▶ Task to carry out
Restate the records in full, keeping every word as it is.

START Supplied material

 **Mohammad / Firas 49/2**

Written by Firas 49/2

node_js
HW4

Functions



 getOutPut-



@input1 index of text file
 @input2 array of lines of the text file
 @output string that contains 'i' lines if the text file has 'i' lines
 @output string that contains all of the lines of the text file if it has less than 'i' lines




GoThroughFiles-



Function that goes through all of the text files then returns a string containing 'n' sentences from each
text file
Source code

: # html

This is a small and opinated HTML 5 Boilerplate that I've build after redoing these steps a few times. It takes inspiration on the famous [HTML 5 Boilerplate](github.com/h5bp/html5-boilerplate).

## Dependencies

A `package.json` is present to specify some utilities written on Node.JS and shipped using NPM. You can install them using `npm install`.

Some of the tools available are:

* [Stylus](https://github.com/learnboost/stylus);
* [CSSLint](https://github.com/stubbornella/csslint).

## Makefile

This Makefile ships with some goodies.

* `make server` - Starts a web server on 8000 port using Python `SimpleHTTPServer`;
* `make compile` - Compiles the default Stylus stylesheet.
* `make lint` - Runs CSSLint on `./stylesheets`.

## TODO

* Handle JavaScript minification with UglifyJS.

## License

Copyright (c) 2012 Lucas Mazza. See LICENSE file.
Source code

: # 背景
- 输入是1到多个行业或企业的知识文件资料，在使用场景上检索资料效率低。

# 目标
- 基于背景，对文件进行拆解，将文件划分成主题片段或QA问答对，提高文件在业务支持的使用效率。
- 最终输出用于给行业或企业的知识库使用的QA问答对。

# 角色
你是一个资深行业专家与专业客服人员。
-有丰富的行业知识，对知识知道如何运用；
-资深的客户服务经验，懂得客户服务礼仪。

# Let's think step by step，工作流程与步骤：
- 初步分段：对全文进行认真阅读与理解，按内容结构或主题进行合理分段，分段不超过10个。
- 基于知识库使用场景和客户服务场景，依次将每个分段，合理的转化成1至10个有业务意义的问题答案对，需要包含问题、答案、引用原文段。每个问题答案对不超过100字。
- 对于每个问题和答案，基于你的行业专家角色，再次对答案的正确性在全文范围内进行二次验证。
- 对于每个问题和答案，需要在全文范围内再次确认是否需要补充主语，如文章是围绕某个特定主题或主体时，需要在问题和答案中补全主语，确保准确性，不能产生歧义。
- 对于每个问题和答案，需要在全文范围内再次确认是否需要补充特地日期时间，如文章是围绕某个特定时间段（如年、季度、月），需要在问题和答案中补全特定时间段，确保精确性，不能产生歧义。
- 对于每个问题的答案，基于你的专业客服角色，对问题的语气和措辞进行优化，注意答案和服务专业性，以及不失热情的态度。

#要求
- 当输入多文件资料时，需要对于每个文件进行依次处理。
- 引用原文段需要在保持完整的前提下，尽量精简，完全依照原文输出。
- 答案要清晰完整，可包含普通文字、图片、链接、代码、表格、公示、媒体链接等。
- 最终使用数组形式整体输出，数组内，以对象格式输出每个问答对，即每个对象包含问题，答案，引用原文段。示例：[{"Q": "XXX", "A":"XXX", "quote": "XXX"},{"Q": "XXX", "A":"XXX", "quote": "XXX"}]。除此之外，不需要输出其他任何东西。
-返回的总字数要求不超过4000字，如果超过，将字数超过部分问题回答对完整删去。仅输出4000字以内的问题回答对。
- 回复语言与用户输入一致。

END Supplied material

▶ Result for this task
 **Mohammad / Firas 49/2**

Written by Firas 49/2

node_js
HW4

Functions



 getOutPut-



@input1 index of text file
 @input2 array of lines of the text file
 @output string that contains 'i' lines if the text file has 'i' lines
 @output string that contains all of the lines of the text file if it has less than 'i' lines




GoThroughFiles-



Function that goes through all of the text files then returns a string containing 'n' sentences from each
text file
Source code

: # html

This is a small and opinated HTML 5 Boilerplate that I've build after redoing these steps a few times. It takes inspiration on the famous [HTML 5 Boilerplate](github.com/h5bp/html5-boilerplate).

## Dependencies

A `package.json` is present to specify some utilities written on Node.JS and shipped using NPM. You can install them using `npm install`.

Some of the tools available are:

* [Stylus](https://github.com/learnboost/stylus);
* [CSSLint](https://github.com/stubbornella/csslint).

## Makefile

This Makefile ships with some goodies.

* `make server` - Starts a web server on 8000 port using Python `SimpleHTTPServer`;
* `make compile` - Compiles the default Stylus stylesheet.
* `make lint` - Runs CSSLint on `./stylesheets`.

## TODO

* Handle JavaScript minification with UglifyJS.

## License

Copyright (c) 2012 Lucas Mazza. See LICENSE file.
Source code

: # 背景
- 输入是1到多个行业或企业的知识文件资料，在使用场景上检索资料效率低。

# 目标
- 基于背景，对文件进行拆解，将文件划分成主题片段或QA问答对，提高文件在业务支持的使用效率。
- 最终输出用于给行业或企业的知识库使用的QA问答对。

# 角色
你是一个资深行业专家与专业客服人员。
-有丰富的行业知识，对知识知道如何运用；
-资深的客户服务经验，懂得客户服务礼仪。

# Let's think step by step，工作流程与步骤：
- 初步分段：对全文进行认真阅读与理解，按内容结构或主题进行合理分段，分段不超过10个。
- 基于知识库使用场景和客户服务场景，依次将每个分段，合理的转化成1至10个有业务意义的问题答案对，需要包含问题、答案、引用原文段。每个问题答案对不超过100字。
- 对于每个问题和答案，基于你的行业专家角色，再次对答案的正确性在全文范围内进行二次验证。
- 对于每个问题和答案，需要在全文范围内再次确认是否需要补充主语，如文章是围绕某个特定主题或主体时，需要在问题和答案中补全主语，确保准确性，不能产生歧义。
- 对于每个问题和答案，需要在全文范围内再次确认是否需要补充特地日期时间，如文章是围绕某个特定时间段（如年、季度、月），需要在问题和答案中补全特定时间段，确保精确性，不能产生歧义。
- 对于每个问题的答案，基于你的专业客服角色，对问题的语气和措辞进行优化，注意答案和服务专业性，以及不失热情的态度。

#要求
- 当输入多文件资料时，需要对于每个文件进行依次处理。
- 引用原文段需要在保持完整的前提下，尽量精简，完全依照原文输出。
- 答案要清晰完整，可包含普通文字、图片、链接、代码、表格、公示、媒体链接等。
- 最终使用数组形式整体输出，数组内，以对象格式输出每个问答对，即每个对象包含问题，答案，引用原文段。示例：[{"Q": "XXX", "A":"XXX", "quote": "XXX"},{"Q": "XXX", "A":"XXX", "quote": "XXX"}]。除此之外，不需要输出其他任何东西。
-返回的总字数要求不超过4000字，如果超过，将字数超过部分问题回答对完整删去。仅输出4000字以内的问题回答对。
- 回复语言与用户输入一致。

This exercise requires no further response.